C.—CAIRO AGAIN—The triumph at Teheran completed, Roosevelt returned to Cairo where a few loose ends in the tattered garments of the world were yet to be tied up. There was a further meeting with the combined chiefs of staff where General Marshall was directed to announce to General Eisenhower the President's decision to name him supreme commander in the West. Incidentally, Mr. Stimson later corrected Elliott Roosevelt's version of this. Elliott says his father wanted to name Marshall supreme commander but Churchill objected. Mr. Stimson says Churchill wanted Marshall but that Roosevelt himself made the choice of Eisenhower. President Inonu of Turkey was delivered to Cairo for a two-hour conference with Roosevelt and Churchill. Stalin had wanted Turkey in the war. He wanted the provinces of Kars and Ardahan and he wanted the Straits opened and kept under his protection. This meant Russian troops on Turkish soil. Inonu was willing to come in but not on these terms. Churchill wanted Turkey in, but not on Russia's terms. In the end it was decided at Cairo that Turkey would not enter the war but that the decision should be hidden behind some double talk in the communique.

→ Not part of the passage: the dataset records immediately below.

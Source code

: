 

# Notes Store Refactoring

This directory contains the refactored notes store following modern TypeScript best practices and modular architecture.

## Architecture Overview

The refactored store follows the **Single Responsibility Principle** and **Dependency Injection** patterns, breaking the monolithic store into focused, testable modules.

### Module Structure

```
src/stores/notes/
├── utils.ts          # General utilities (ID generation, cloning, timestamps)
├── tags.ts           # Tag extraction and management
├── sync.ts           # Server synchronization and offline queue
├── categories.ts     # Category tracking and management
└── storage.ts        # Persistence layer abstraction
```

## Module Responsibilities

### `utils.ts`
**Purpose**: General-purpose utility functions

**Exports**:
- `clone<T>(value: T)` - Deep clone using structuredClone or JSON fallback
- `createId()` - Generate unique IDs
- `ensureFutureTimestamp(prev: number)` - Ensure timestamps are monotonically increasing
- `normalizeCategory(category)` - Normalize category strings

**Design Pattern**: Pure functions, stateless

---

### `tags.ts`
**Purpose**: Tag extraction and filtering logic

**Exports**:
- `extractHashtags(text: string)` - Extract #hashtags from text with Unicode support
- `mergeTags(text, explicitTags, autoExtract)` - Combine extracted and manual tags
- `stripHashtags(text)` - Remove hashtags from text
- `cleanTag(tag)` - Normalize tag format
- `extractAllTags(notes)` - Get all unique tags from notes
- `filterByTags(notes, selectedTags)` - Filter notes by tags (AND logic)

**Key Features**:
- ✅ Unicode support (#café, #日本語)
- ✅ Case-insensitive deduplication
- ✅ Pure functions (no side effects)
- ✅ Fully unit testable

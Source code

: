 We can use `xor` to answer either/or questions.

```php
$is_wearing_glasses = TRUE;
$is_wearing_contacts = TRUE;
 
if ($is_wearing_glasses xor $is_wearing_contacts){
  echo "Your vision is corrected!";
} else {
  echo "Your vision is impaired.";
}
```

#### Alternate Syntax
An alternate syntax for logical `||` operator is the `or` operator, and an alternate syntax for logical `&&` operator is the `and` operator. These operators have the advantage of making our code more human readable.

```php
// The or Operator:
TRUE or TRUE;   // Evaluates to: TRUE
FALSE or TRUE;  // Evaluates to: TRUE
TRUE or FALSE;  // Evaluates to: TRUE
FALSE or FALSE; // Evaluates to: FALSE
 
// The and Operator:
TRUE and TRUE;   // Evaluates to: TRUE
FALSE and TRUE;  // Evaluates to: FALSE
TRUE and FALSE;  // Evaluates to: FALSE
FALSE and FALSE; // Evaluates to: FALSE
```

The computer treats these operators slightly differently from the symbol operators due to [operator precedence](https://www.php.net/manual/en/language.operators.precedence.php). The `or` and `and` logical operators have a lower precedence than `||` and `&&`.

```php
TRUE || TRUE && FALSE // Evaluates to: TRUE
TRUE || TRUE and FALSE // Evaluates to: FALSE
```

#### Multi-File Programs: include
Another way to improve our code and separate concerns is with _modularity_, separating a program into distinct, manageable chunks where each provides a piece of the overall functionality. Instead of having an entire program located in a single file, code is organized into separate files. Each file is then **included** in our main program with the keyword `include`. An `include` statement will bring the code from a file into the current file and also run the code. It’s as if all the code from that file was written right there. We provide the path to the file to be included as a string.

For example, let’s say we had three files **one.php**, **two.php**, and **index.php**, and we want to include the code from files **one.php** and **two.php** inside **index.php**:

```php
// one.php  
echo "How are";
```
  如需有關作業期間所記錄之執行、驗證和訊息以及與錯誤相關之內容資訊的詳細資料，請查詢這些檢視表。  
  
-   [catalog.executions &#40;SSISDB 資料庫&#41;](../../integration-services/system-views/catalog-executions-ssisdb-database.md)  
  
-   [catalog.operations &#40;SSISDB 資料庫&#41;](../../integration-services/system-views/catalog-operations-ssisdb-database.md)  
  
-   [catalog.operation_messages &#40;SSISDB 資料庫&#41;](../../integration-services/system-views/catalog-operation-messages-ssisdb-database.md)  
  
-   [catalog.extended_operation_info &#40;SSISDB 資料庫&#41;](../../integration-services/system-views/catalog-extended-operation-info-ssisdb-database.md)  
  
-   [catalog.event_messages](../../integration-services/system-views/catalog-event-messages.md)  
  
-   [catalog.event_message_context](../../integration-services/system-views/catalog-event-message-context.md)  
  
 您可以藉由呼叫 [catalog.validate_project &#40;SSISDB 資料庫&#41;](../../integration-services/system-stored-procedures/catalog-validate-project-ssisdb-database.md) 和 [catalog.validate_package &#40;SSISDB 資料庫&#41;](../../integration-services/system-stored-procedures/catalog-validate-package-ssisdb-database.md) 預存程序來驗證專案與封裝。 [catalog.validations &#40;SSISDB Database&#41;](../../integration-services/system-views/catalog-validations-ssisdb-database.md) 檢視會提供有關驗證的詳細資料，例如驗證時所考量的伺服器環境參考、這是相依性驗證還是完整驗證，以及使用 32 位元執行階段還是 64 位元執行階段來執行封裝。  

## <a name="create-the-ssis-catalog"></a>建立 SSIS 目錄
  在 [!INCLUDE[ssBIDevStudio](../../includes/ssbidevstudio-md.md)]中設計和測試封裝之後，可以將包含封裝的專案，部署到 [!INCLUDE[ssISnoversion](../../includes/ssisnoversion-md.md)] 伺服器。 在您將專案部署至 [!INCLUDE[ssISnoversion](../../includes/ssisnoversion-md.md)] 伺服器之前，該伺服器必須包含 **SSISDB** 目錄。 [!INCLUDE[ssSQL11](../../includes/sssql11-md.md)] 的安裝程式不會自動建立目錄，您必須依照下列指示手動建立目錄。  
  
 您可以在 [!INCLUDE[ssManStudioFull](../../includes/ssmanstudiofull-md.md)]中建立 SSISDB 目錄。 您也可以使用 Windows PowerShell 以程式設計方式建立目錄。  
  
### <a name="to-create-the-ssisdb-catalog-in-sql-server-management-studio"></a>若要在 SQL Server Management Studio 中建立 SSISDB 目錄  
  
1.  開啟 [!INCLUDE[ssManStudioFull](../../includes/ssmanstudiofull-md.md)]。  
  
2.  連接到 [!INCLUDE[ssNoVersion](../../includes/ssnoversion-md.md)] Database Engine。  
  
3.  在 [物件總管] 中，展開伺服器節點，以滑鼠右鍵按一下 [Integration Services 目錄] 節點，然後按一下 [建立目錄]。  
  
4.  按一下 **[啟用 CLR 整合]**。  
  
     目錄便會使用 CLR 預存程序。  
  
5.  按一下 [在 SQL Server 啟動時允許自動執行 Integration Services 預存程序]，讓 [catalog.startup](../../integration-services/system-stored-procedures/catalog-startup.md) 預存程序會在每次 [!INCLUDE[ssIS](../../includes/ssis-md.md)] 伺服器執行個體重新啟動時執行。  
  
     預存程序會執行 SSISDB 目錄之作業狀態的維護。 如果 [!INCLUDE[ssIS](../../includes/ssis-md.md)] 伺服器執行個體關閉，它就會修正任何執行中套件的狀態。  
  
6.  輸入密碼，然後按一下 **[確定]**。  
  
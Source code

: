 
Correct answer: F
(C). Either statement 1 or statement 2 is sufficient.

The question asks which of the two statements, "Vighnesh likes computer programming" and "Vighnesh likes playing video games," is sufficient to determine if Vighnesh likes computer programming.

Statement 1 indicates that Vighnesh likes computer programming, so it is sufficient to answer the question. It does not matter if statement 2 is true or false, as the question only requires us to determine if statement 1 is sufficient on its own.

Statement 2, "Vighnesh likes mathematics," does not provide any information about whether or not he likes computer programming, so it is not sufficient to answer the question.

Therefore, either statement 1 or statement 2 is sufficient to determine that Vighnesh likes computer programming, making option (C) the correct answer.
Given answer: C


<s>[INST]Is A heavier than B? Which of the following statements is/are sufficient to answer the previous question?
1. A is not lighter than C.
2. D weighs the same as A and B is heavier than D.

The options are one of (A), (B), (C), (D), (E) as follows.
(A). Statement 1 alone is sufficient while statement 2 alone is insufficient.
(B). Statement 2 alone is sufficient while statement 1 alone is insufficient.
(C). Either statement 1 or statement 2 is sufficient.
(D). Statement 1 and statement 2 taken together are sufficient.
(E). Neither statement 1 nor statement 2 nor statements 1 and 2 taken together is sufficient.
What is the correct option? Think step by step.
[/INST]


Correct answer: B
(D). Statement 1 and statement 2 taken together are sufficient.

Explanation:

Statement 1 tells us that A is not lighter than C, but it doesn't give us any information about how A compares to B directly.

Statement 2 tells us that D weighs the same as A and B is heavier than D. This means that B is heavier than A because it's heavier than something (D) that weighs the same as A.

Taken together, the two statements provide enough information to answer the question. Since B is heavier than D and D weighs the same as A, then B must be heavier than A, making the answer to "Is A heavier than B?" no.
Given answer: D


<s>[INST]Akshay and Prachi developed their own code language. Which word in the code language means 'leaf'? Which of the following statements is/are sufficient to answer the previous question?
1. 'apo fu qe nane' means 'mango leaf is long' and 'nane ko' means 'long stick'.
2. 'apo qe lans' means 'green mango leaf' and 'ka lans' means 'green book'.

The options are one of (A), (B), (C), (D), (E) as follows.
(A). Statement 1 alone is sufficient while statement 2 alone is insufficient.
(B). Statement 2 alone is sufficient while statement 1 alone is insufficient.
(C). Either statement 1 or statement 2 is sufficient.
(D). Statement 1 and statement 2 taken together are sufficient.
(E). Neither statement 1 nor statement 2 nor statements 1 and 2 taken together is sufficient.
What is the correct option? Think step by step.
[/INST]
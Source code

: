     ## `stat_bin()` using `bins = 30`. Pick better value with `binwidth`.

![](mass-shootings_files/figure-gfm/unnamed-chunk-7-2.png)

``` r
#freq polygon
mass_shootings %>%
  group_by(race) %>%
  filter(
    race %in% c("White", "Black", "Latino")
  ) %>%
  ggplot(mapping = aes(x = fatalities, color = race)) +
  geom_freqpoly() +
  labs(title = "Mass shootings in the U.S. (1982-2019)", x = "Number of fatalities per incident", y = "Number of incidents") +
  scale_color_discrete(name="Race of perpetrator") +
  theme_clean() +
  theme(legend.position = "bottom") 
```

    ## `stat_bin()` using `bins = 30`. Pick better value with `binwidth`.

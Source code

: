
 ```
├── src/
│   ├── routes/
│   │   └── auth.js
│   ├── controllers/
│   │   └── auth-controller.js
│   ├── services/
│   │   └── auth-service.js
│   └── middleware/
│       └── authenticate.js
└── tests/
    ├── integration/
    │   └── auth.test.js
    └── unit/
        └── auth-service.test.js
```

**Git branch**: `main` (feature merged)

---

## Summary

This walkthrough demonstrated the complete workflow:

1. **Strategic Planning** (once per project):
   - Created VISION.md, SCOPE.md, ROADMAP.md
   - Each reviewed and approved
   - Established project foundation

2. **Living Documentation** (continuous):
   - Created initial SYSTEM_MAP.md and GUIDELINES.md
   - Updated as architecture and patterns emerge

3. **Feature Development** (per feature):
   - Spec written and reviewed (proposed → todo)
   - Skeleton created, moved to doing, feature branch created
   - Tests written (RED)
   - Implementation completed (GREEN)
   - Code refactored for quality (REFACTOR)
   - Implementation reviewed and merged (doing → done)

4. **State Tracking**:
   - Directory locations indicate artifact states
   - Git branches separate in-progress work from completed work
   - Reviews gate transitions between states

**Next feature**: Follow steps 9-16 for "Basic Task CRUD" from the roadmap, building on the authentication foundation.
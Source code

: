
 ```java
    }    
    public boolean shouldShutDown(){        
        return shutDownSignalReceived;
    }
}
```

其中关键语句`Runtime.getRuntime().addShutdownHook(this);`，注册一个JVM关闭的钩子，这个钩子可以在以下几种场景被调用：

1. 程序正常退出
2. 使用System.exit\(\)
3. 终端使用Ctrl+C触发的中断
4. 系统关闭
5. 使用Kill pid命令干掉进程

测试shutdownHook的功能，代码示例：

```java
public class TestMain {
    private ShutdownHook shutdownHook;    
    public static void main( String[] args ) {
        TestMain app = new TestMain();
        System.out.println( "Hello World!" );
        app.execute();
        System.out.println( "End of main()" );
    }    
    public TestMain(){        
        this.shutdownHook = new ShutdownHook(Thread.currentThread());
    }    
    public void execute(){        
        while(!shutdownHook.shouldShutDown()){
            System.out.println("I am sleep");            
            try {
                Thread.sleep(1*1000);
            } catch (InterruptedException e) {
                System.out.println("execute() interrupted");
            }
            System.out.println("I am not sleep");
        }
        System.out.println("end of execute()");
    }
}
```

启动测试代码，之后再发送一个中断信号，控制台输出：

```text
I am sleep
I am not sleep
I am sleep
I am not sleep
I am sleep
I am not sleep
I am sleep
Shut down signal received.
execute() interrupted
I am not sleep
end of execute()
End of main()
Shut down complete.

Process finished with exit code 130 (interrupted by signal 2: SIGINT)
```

With this Roosevelt's great labors abroad were over. He told Elliott he was anxious to get home. But he did not go directly. He went to Malta and then to Sicily and was photographed there presenting a medal to General Clark. Then he flew to Dakar, boarded the Iowa and sailed for home and Christmas with his family at Hyde Park. His return was welcomed with the usual blast of glorification for the great victory at Teheran.

On January 4, Stalin's victorious legions swept into Poland. A tremor of doubt and fear went through the diplomatic representatives of Poland, Yugoslavia, Bulgaria and Greece. What agreement had Roosevelt been able to wring from Stalin before he could set foot upon the soil of the Balkan countries? They besieged Hull for some information. But he had to confess that Roosevelt tried to raise the question but met no encouragement from Stalin. It is doubtful if Hull really knew. However, on January 11, Stalin announced the incorporation of the eastern half of Poland into the Ribbentrop-Molotov line (now rechristened the Curzon line). But what would he do with the western half of Poland? Stalin praised his Red-sponsored Union of Polish Patriots made up of former Poles living in Russia. There was an ominous portent in that.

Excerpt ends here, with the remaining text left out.